Cold has been a long-term survival challenge in the evolutionary process of mammals. In response to cold stress, in addition to brown adipose tissue (BAT) dissipating energy as heat through glucose and lipid oxidation to maintain body temperature, cold stimulation can strongly activate thermogenesis and energy expenditure in beige fat cells, which are widely distributed in the subcutaneous layer. However, the effects of cold stimulation on other tissues and systemic lipid metabolism remain unclear. Our previous research indicated that, under cold stress, BAT not only produces heat but also secretes numerous exosomes to mediate BAT-liver crosstalk.
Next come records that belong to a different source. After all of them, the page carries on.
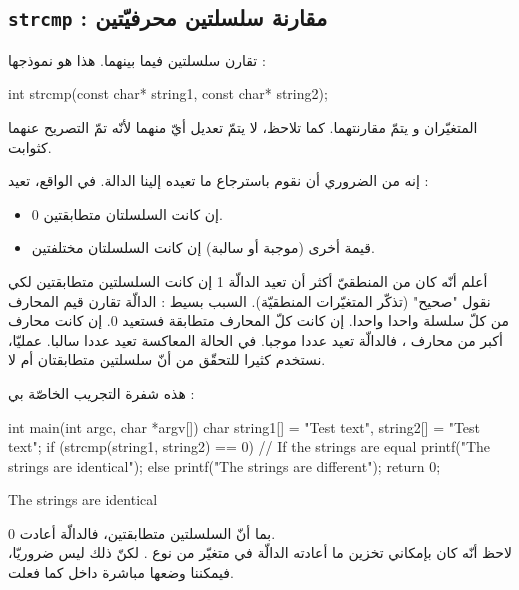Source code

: \subsection{\texttt{strcmp} : مقارنة سلسلتين محرفيّتين}

تقارن سلسلتين فيما بينهما. هذا هو نموذجها :

\begin{Csource}
int strcmp(const char* string1, const char* string2);
\end{Csource}

المتغيّران
و
يتمّ مقارنتهما. كما تلاحظ، لا يتمّ تعديل أيّ منهما لأنّه تمّ التصريح عنهما كثوابت.

إنه من الضروري أن نقوم باسترجاع ما تعيده إلينا الدالة. في الواقع،  تعيد :

\begin{itemize}
  \item 0 إن كانت السلسلتان متطابقتين.
  \item قيمة أخرى (موجبة أو سالبة) إن كانت السلسلتان مختلفتين.
\end{itemize}

\begin{information}
أعلم أنّه كان من المنطقيّ أكثر أن تعيد الدالّة 1 إن كانت السلسلتين متطابقتين لكي نقول "صحيح" (تذكّر المتغيّرات المنطقيّة). السبب بسيط :
الدالّة تقارن قيم المحارف من كلّ سلسلة واحدا واحدا. إن كانت كلّ المحارف متطابقة فستعيد 0. إن كانت محارف
أكبر من محارف
،
فالدالّة تعيد عددا موجبا. في الحالة المعاكسة تعيد عددا سالبا. عمليّا، نستخدم
كثيرا للتحقّق من أنّ سلسلتين متطابقتان أم لا.
\end{information}

هذه شفرة التجريب الخاصّة بي :

\begin{Csource}
int main(int argc, char *argv[])
{
	char string1[] = "Test text", string2[] = "Test text";
	if (strcmp(string1, string2) == 0) // If the strings are equal
	{
    		printf("The strings are identical\n");
 	}
	 else
	{
    		printf("The strings are different\n");
	 }
	return 0;
}
\end{Csource}

\begin{Console}
The strings are identical
\end{Console}

بما أنّ السلسلتين متطابقتين، فالدالّة
أعادت 0.\\
لاحظ أنّه كان بإمكاني تخزين ما أعادته الدالّة في متغيّر من نوع
.
لكنّ ذلك ليس ضروريّا، فيمكننا وضعها مباشرة داخل
كما فعلت.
Whether subcutaneous fat has a similar mechanism is still unknown. Therefore, this study aimed to investigate the alterations in lipid metabolism across various tissues under cold exposure and to explore whether subcutaneous fat regulates systemic glucose and lipid metabolism via exosomes, thereby elucidating the regulatory mechanisms of lipid metabolism homeostasis under physiological stress. RT-qPCR, Western blot, and H&E staining methods were used to investigate the physiological changes in lipid metabolism in the serum, liver, epididymal white adipose tissue, and subcutaneous fat of mice under cold stimulation. The results revealed that cold exposure significantly enhanced the thermogenic activity of subcutaneous adipose tissue and markedly increased exosome secretion. These exosomes were efficiently taken up by hepatocytes, where they profoundly influenced hepatic lipid metabolism, as evidenced by alterations in the expression levels of key genes involved in lipid synthesis and catabolism pathways. This study has unveiled a novel mechanism by which subcutaneous fat regulates lipid metabolism through exosome secretion under cold stimulation, providing new insights into the systemic regulatory role of beige adipocytes under cold stress and offering a theoretical basis for the development of new therapeutic strategies for obesity and metabolic diseases.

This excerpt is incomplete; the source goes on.